We ended up being roommates, even though she went in voluntarily. Serendipity at its best. And she is literally the only person that kept me sane, engaged and and laughing at the hilarity of an extemely difficult time in both our lives. We had a blast and made the best of what we had.
But now we’re all in recovery mode and I think that’s the hardest part. While it may be devestating for family and friends to witness and be affected by this disorder in the grips of psychosis, I think the hardest (yet bravest) aspect for those of us living with Bipolar is recovery. Unfortunately, by the time recovery comes into play, most of what I’ve seen is that family and friends assume you are already healed, when that is nowhere near the case.

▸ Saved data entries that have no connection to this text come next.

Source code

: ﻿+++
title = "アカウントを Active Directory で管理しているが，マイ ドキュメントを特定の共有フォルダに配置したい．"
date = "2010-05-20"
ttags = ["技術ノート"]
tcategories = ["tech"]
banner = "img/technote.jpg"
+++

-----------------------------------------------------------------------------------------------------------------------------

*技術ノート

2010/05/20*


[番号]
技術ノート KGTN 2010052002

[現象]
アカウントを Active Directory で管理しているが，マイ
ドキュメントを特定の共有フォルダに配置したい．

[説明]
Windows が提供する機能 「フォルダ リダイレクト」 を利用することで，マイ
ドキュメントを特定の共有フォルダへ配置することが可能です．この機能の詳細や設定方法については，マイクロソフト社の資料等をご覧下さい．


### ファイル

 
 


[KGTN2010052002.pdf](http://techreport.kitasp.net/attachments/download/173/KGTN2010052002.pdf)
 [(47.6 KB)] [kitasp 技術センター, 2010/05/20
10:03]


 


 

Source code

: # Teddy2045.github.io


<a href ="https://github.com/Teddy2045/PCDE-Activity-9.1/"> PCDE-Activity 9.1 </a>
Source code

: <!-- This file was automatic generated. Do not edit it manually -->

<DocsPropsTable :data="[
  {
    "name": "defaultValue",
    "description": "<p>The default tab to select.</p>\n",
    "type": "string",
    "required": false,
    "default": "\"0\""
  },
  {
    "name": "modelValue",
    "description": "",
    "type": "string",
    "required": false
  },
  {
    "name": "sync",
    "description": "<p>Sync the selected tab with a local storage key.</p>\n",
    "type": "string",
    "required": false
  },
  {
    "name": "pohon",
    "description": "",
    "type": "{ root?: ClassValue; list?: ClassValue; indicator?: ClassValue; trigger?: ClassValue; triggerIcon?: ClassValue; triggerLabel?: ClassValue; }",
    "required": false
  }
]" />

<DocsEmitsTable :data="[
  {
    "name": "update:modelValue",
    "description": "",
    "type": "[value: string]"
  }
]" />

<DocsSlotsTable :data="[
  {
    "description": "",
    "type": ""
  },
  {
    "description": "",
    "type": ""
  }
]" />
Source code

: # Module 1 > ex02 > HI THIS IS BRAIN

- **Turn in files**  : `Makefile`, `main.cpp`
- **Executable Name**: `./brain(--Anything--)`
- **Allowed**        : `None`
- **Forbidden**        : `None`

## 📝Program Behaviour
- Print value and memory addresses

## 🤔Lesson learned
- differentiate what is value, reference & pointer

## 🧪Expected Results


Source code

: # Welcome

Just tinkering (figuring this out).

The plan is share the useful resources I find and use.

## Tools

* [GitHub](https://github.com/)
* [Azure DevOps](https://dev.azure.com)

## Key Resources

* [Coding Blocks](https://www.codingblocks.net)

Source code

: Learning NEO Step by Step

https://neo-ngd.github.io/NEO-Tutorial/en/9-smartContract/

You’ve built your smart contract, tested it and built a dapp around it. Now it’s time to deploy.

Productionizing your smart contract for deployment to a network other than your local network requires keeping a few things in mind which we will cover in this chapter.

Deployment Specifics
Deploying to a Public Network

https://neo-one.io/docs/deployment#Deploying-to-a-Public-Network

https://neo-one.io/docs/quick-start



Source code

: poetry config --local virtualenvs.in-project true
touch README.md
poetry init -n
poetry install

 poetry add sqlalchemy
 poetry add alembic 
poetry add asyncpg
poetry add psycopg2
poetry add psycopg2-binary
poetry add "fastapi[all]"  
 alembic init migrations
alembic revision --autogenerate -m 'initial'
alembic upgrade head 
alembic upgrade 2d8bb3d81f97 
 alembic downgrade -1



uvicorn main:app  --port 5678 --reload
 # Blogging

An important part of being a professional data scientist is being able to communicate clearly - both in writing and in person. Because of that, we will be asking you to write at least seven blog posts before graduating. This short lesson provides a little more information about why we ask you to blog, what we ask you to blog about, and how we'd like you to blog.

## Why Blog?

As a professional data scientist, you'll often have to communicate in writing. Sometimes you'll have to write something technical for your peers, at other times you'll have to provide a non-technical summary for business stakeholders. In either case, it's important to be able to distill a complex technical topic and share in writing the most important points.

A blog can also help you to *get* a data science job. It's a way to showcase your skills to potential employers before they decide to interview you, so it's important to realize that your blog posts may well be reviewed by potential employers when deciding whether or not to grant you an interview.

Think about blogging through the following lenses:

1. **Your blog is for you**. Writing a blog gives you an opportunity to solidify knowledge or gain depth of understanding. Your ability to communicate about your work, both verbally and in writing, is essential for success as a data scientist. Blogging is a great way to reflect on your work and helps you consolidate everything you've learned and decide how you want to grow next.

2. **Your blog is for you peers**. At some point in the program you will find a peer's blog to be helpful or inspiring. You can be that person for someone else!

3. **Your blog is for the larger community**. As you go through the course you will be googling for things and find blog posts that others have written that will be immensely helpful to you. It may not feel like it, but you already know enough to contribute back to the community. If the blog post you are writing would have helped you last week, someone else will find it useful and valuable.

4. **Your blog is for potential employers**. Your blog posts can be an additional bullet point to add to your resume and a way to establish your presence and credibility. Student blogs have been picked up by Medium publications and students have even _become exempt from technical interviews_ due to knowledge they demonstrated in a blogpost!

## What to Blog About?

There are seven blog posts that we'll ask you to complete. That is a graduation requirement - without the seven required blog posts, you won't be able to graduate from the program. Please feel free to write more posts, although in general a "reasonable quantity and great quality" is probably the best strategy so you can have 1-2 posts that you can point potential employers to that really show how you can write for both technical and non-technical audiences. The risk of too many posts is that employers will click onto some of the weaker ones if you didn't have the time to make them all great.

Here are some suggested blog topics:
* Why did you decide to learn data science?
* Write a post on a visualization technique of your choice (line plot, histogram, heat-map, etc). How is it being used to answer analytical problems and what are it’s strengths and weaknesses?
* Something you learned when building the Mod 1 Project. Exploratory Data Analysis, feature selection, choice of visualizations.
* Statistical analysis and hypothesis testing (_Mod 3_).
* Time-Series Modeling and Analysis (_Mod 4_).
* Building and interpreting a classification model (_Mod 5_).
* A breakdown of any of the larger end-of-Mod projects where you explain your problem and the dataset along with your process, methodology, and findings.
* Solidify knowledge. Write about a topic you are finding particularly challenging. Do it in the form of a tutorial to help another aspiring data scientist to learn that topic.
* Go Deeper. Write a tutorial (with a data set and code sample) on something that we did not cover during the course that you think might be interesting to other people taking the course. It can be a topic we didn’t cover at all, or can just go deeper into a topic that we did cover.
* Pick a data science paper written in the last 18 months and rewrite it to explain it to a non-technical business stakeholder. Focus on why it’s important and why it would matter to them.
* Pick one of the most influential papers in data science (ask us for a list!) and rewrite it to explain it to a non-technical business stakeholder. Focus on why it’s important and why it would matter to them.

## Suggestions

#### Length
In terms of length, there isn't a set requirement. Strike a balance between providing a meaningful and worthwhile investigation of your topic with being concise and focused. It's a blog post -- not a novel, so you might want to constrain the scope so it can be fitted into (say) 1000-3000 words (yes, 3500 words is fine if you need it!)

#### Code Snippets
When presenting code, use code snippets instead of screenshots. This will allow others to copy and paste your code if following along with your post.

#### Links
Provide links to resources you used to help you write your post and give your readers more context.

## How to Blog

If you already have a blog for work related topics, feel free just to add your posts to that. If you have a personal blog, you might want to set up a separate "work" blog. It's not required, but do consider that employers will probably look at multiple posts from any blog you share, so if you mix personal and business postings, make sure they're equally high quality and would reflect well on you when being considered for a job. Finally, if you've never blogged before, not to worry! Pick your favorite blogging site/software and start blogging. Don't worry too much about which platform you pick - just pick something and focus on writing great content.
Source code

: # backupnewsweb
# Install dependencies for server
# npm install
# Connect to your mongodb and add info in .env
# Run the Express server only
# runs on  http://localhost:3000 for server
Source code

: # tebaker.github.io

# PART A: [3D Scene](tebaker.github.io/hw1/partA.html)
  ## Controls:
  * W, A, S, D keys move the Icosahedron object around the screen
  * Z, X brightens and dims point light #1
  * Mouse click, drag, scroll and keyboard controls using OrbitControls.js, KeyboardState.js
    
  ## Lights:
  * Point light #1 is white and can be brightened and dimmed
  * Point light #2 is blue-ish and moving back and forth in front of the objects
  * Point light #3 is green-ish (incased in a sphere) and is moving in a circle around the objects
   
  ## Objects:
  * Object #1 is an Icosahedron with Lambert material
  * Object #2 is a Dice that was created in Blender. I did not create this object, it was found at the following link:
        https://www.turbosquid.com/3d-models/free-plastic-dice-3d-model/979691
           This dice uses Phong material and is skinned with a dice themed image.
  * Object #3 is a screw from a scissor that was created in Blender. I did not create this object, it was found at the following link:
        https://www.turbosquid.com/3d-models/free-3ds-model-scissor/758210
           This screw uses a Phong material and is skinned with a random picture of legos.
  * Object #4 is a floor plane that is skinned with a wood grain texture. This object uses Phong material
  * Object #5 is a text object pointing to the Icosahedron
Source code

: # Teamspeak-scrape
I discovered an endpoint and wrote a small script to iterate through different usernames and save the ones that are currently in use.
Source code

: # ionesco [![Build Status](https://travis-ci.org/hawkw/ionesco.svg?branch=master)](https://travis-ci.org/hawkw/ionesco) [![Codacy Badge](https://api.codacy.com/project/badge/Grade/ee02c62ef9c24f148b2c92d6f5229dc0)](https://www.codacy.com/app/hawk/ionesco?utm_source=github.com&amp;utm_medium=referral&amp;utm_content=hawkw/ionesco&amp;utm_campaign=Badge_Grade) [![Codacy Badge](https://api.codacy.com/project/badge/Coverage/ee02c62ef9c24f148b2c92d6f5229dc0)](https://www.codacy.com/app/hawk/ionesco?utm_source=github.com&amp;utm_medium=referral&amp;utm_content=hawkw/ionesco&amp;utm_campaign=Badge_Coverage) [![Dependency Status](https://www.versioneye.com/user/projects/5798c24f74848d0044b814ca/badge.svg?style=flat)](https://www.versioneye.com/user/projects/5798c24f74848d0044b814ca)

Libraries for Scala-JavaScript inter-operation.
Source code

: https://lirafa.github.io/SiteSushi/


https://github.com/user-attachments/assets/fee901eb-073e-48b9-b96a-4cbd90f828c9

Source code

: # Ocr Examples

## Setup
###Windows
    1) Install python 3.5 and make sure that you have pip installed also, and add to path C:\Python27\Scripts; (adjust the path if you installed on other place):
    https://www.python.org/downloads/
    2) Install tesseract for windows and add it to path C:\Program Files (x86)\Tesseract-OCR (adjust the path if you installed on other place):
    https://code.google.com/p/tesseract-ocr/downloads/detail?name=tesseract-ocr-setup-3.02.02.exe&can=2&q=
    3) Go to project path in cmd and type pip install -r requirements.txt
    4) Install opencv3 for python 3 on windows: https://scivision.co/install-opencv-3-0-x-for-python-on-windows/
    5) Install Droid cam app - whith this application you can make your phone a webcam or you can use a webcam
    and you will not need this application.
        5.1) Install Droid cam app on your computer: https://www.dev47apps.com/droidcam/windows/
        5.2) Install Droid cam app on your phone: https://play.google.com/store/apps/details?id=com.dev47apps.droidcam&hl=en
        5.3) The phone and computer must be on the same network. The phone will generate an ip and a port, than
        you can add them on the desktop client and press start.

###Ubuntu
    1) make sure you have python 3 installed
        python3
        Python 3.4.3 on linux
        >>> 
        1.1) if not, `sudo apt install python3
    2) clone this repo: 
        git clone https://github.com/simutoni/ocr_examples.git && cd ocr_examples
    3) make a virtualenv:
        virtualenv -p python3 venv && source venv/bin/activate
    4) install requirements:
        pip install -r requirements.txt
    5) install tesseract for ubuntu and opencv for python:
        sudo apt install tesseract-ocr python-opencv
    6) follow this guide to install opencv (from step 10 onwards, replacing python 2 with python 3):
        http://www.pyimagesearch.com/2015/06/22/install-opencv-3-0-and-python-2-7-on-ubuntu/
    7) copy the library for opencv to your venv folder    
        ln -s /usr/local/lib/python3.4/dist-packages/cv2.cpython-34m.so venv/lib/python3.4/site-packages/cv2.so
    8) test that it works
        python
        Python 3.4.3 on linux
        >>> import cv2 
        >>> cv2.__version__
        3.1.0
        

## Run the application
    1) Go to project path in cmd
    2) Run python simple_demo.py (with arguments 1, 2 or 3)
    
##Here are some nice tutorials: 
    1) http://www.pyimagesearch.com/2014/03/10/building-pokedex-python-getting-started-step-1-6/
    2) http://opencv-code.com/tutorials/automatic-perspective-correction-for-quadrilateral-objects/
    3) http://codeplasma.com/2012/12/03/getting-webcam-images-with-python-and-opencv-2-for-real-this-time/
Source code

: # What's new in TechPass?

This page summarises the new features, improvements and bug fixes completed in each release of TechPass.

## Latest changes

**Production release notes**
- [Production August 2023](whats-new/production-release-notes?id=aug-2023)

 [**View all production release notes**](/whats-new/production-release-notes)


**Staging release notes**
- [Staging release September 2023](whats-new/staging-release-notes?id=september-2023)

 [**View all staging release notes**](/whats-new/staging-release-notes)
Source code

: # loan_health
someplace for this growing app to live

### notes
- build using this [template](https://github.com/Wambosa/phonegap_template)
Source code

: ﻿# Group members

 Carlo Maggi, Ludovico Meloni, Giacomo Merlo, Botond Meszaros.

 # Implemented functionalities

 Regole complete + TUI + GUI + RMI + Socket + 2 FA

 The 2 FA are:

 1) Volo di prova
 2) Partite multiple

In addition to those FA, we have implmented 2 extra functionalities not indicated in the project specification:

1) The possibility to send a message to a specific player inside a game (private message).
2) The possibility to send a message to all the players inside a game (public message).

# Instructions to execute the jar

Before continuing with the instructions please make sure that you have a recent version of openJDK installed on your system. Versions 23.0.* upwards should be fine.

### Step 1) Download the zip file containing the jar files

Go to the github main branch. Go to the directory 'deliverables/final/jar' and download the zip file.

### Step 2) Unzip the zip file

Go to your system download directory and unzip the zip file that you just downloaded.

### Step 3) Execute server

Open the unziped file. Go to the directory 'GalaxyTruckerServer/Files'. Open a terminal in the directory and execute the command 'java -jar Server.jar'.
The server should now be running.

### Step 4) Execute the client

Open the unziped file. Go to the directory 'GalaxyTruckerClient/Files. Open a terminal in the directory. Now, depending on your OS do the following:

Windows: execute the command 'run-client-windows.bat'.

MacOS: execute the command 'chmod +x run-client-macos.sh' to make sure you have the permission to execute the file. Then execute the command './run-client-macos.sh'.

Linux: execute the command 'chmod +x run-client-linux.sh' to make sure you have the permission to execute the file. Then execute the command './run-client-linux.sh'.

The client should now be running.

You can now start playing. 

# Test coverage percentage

But I believe it is possible, without relapse. Someday.
I would like to get to a point where I can delve deep into my spiritual beliefs without taking it too far or going over the edge. It’s maddening. I desperately search for a balance. Letting go entirely would be crushing. On that note, I’d just like to get to a point where I can live freely without this weight looming.
It’s now a matter of understanding early warning signs and sticking to the next right thing before it escalates into traumatic experiences, mania, and psychosis. It’s a tough call. It’s not easy because it feels so damn good. Why would anyone want to stop it? It’s like the best drug out there and it’s all natural. But the consequences are steep and sometimes devestating.
In my recovery, I find it helpful to write it out. And I intend to. Except this year, I’m digging deeper and I’m going to really get my hands dirty. So many more stories from just this year alone.